Otter Country

Gently beguiling, Otter Country chronicles nature writer Miriam Darlington’s year obsessively observing the wild otter.

A plan formed in my mind. I would explore the places in this land that hid my grail. I would spend a whole year or longer, if that’s what it took, wading through marshes, hiding between mossy rocks, paddling down rivers and swimming in sea lochs; recording my journey through the seasons as I searched for wild otters.

With sumptuous, lyrical prose, Darlington takes us along her winding journey from Devon, England through the waterways of Wales, Scotland, Cornwall, the Lake District, and beyond in search of otters. Marshes, fens, rivers, woodlands — all are rich fodder for searching, seeking, spying, and contemplating a species Darlington has been fascinated with since childhood. Part Walden, part eco-guide, part meditation, and part literature survey, Otter Country gives an account of otters’ habits and habitats as graceful and sinuous as the animals themselves. She deftly winds nature observation, thoughts on conservation, ruminations on the otter’s place in modern society, and sharp commentary on human encroachment into a journey both poetic and educational. Transportive, definitely worth a read.

You Could Make This Place Beautiful

I had the privilege of attending a book talk and signing for Maggie Smith’s memoir You Could Make This Place Beautiful at Vroman’s Bookstore in Pasadena recently, with the discussion led by fellow poet Jennifer Pastiloff. I was struck by an overwhelming sense of female camaraderie in the room that evening that was so beautiful, it made me ache. (In no small part it was also thanks to my dear friend Molly who accompanied me.)

Guided by Pastiloff’s excellent questions, Smith touched on several topics, starting with being “bored with genre.” “I don’t need to classify something to make it,” she stated, setting her memoir free from genre in that quietly confident way of hers. It is a memoir, yes, but also a meditation of sorts. An unspooling. And always, always poetry.

On boundaries: “I built it my way and then I needed to be able to shepherd it into the world my way as well, in a way I could make livable.” Smith was touchingly open about her struggles with being seen as her memoir debuted. It chronicles a difficult period in her life that included — but certainly was not limited to — her divorce, and the reckoning in it’s unfurling and aftermath. For a poet who is used to the distance afforded by being The Narrator, being herself in all her raw glory was a new and painfully exposed way to be seen. Thank you, Maggie, for your courage and your willingness to be vulnerable. We have this beautiful unspooling corkscrew of musings thanks to your willingness to share, be open, and give us your “tell-mine” of a book.

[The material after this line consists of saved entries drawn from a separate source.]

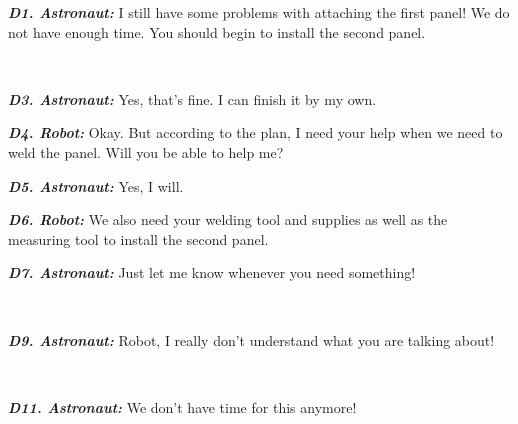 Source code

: \begin{description}
  \item \textit{\textbf{D1. Astronaut:}} I still have some problems with
  attaching the first panel! We do not have enough time. You should begin to
  install the second panel.\\

  \item {}\\
  
  \item \textit{\textbf{D3. Astronaut:}} Yes, that's fine. I can finish it by my
  own.\\

  \item \textit{\textbf{D4. Robot:}} Okay. But according to the plan, I need
  your help when we need to weld the panel. Will you be able to help me?\\

  \item \textit{\textbf{D5. Astronaut:}} Yes, I will.\\
  
  \item \textit{\textbf{D6. Robot:}} We also need your welding tool and supplies
  as well as the measuring tool to install the second panel.\\
  
  \item \textit{\textbf{D7. Astronaut:}} Just let me know whenever you need
  something!\\
  
  \item {}\\
  
  \item \textit{\textbf{D9. Astronaut:}} Robot, I really don't understand what
  you are talking about!\\
  
  \item {}\\

  \item \textit{\textbf{D11. Astronaut:}} We don't have time for this anymore!
  
\end{description}

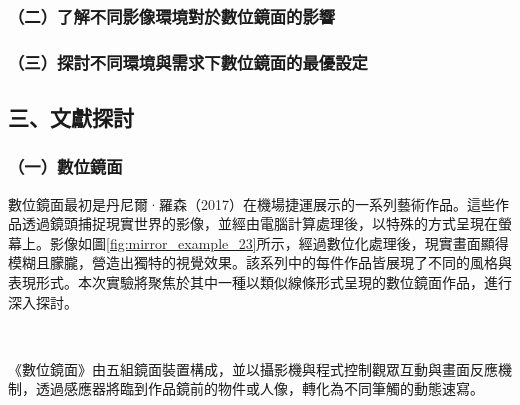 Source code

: \documentclass[12pt]{article}
\begin{document}
\subsubsection{（二）了解不同影像環境對於數位鏡面的影響}
\subsubsection{（三）探討不同環境與需求下數位鏡面的最優設定}

\newpage

\subsection{三、文獻探討}

\subsubsection{（一）數位鏡面}

數位鏡面最初是丹尼爾·羅森（2017）在機場捷運展示的一系列藝術作品。這些作品透過鏡頭捕捉現實世界的影像，並經由電腦計算處理後，以特殊的方式呈現在螢幕上。影像如圖\ref{fig:mirror_example_23}所示，經過數位化處理後，現實畫面顯得模糊且朦朧，營造出獨特的視覺效果。該系列中的每件作品皆展現了不同的風格與表現形式。本次實驗將聚焦於其中一種以類似線條形式呈現的數位鏡面作品，進行深入探討。

\

\begin{itshape}
  《數位鏡面》由五組鏡面裝置構成，並以攝影機與程式控制觀眾互動與畫面反應機制，透過感應器將臨到作品鏡前的物件或人像，轉化為不同筆觸的動態速寫。
\end{itshape}

\
\end{document}
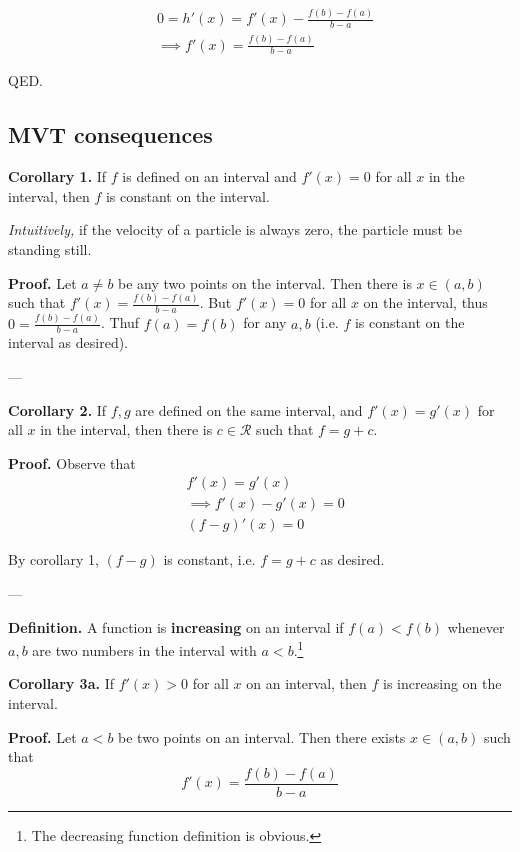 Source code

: \begin{align*}
  &0=h'(x)=f'(x)-\frac{f(b)-f(a)}{b-a}\\
  &\implies f'(x)=\frac{f(b)-f(a)}{b-a}
\end{align*}

QED.


\subsection{MVT consequences}
\textbf{Corollary 1.} If $f$ is defined on an interval and $f'(x)=0$
for all $x$ in the interval, then $f$ is constant on the interval.

\vs

\textit{Intuitively,} if the velocity of a particle is always zero,
the particle must be standing still.

\vs

\textbf{Proof.} Let $a\neq b$ be any two points on the interval. Then
there is $x\in(a,b)$ such that $f'(x)=\frac{f(b)-f(a)}{b-a}$. But
$f'(x)=0$ for all $x$ on the interval, thus $0=\frac{f(b)-f(a)}{b-a}$.
Thuf $f(a)=f(b)$ for any $a,b$ (i.e. $f$ is constant on the interval
as desired).

\vs---\vs

\textbf{Corollary 2.} If $f,g$ are defined on the same interval, and
$f'(x)=g'(x)$ for all $x$ in the interval, then there is
$c\in\mathcal{R}$ such that $f=g+c$.

\vs

\textbf{Proof.} Observe that
\begin{align*}
  &f'(x)=g'(x)\\
  &\implies f'(x)-g'(x)=0\\
  &(f-g)'(x)=0
\end{align*}

By corollary 1, $(f-g)$ is constant, i.e. $f=g+c$ as desired.

\vs---\vs

\textbf{Definition.} A function is \textbf{increasing} on an interval
if $f(a)<f(b)$ whenever $a,b$ are two numbers in the interval with
$a<b$.\footnote{The decreasing function definition is obvious.}

\vs

\textbf{Corollary 3a.} If $f'(x)>0$ for all $x$ on an interval, then
$f$ is increasing on the interval.

\vs

\textbf{Proof.} Let $a<b$ be two points on an interval. Then there
exists $x\in(a,b)$ such that
\[f'(x)=\frac{f(b)-f(a)}{b-a}\]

On being ‘good’: “Part of being good is being liked, so what happens when you do something that makes you unlikeable?” Smith and Pastiloff both posed this question, one the question of being “bad” and the other of being “good,” both asking the same thing in the end. Are we bad people when we try to find our way to something different? What does being “good” mean for us? For women it means being likeable. Pleasant. Pliant. What happens when we choose not to be?

On perspective: “How did I let myself become so small? How did I let my writing become so small?” As women, it is almost as though we need permission to make ourselves and our work — our true creative work, not just our jobs — priorities. It is sinuous and slippery, this insidious expectation that we often don’t realize is there until a sudden shift in perspective allows us to see how small in our own lives we have truly become. It is a reckoning, but also, a light if we let it be. “I was looking for permission to do something a different way,” mused Smith. What if the only one we need permission from is ourselves?

Smith’s memoir is as poetic as you’d expect, lyrical and sharply observed by turns, musing and marvelous. Pick up a copy today, pick up a metaphorical lantern, and walk with her a while. You won’t be sorry you did.

A Door Behind A Door

To get to Hell,’ he says in a low voice, ‘they take you through America. There is a door behind a door.’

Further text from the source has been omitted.